Try it: Your task is to reproduce exactly the lines that run from the beginning of the data through the line where "automate their reports" appears.

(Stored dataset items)
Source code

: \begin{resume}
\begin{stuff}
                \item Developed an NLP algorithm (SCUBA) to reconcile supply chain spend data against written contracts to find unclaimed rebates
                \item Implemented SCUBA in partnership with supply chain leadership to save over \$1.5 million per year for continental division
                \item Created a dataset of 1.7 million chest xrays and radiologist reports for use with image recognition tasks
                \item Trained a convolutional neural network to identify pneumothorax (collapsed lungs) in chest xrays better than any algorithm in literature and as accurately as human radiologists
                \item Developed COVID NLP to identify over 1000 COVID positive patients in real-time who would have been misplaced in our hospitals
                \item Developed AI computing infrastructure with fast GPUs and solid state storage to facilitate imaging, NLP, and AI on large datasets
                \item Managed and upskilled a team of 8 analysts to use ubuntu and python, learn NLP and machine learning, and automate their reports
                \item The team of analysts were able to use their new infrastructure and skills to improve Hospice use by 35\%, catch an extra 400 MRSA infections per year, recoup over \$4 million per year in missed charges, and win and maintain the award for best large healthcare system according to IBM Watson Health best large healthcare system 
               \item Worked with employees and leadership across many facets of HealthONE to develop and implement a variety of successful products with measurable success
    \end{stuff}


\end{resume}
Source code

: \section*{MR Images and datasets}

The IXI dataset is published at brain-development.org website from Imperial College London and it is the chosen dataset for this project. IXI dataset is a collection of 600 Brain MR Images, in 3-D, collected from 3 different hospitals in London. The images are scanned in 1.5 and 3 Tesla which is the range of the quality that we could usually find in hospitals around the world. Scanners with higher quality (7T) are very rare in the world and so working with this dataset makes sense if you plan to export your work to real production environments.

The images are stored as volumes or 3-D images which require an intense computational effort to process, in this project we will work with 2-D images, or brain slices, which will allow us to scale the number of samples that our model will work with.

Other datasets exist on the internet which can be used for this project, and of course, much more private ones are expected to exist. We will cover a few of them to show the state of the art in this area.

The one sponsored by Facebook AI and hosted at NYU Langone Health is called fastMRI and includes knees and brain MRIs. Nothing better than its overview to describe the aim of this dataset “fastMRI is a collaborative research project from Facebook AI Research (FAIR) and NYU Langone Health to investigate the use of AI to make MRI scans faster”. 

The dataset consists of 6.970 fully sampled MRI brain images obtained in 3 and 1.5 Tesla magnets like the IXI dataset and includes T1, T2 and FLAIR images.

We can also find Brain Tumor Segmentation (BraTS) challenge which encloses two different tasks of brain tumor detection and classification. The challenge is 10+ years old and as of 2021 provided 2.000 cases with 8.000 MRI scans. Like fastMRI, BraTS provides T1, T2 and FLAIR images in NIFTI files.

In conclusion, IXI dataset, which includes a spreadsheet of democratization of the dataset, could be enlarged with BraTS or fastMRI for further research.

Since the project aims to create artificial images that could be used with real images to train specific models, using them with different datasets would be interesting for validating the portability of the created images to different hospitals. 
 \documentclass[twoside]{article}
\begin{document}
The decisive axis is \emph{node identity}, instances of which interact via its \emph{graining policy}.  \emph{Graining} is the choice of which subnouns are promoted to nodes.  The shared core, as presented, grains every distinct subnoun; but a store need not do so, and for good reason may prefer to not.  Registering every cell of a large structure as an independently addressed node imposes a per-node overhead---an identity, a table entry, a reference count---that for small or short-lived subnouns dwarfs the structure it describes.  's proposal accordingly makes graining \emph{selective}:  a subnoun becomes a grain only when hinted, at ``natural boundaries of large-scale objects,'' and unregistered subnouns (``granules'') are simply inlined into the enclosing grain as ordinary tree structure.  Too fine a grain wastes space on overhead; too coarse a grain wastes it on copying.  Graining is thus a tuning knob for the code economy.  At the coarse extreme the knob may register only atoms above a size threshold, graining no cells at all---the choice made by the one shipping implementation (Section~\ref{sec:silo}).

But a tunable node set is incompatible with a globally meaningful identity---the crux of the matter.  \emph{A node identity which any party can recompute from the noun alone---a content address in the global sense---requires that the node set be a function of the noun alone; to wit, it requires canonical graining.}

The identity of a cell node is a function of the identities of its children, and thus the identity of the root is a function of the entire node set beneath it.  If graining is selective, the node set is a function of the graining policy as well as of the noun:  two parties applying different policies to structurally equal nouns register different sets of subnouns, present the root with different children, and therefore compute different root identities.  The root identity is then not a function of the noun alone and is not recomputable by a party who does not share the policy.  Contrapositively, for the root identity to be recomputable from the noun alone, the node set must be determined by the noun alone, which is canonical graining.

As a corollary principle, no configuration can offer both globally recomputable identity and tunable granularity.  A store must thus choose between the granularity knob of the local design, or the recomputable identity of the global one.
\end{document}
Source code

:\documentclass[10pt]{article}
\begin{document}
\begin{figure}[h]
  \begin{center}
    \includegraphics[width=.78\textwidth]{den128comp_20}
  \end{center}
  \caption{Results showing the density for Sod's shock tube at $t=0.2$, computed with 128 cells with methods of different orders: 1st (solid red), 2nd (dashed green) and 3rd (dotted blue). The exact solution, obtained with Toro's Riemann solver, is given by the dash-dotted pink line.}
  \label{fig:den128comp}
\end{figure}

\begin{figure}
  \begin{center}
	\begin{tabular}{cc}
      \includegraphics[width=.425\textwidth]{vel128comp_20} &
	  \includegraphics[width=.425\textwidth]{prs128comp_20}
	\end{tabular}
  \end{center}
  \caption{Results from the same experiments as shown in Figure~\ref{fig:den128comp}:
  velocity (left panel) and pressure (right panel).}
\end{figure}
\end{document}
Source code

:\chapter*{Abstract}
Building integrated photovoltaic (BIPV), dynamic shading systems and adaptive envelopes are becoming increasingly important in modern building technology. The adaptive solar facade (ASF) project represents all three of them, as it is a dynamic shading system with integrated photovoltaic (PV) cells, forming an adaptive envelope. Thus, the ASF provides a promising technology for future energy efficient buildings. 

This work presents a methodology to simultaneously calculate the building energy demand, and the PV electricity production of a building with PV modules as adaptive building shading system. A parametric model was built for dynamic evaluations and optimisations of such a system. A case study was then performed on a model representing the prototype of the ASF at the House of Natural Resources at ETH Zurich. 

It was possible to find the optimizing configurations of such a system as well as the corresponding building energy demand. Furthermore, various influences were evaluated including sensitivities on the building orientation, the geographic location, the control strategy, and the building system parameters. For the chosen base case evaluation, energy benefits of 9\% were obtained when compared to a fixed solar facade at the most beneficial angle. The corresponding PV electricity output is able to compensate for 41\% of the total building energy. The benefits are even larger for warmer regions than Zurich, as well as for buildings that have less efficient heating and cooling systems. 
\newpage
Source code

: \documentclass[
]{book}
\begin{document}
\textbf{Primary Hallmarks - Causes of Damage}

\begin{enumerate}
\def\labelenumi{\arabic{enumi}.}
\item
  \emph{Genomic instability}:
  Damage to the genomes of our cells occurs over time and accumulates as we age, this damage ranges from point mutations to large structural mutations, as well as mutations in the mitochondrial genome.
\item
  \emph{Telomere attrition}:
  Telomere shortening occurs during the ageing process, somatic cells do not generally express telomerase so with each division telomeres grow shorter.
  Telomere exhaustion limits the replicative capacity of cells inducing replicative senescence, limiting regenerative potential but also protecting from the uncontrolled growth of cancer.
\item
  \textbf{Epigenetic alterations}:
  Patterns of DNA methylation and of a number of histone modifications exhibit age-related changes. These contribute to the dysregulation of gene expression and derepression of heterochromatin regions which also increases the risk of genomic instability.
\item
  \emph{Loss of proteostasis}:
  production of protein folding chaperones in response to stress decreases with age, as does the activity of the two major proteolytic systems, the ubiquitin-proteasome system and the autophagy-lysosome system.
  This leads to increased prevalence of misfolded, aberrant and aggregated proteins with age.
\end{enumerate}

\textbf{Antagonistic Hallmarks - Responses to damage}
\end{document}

Expected output:
Source code

: \begin{resume}
\begin{stuff}
                \item Developed an NLP algorithm (SCUBA) to reconcile supply chain spend data against written contracts to find unclaimed rebates
                \item Implemented SCUBA in partnership with supply chain leadership to save over \$1.5 million per year for continental division
                \item Created a dataset of 1.7 million chest xrays and radiologist reports for use with image recognition tasks
                \item Trained a convolutional neural network to identify pneumothorax (collapsed lungs) in chest xrays better than any algorithm in literature and as accurately as human radiologists
                \item Developed COVID NLP to identify over 1000 COVID positive patients in real-time who would have been misplaced in our hospitals
                \item Developed AI computing infrastructure with fast GPUs and solid state storage to facilitate imaging, NLP, and AI on large datasets
                \item Managed and upskilled a team of 8 analysts to use ubuntu and python, learn NLP and machine learning, and automate their reports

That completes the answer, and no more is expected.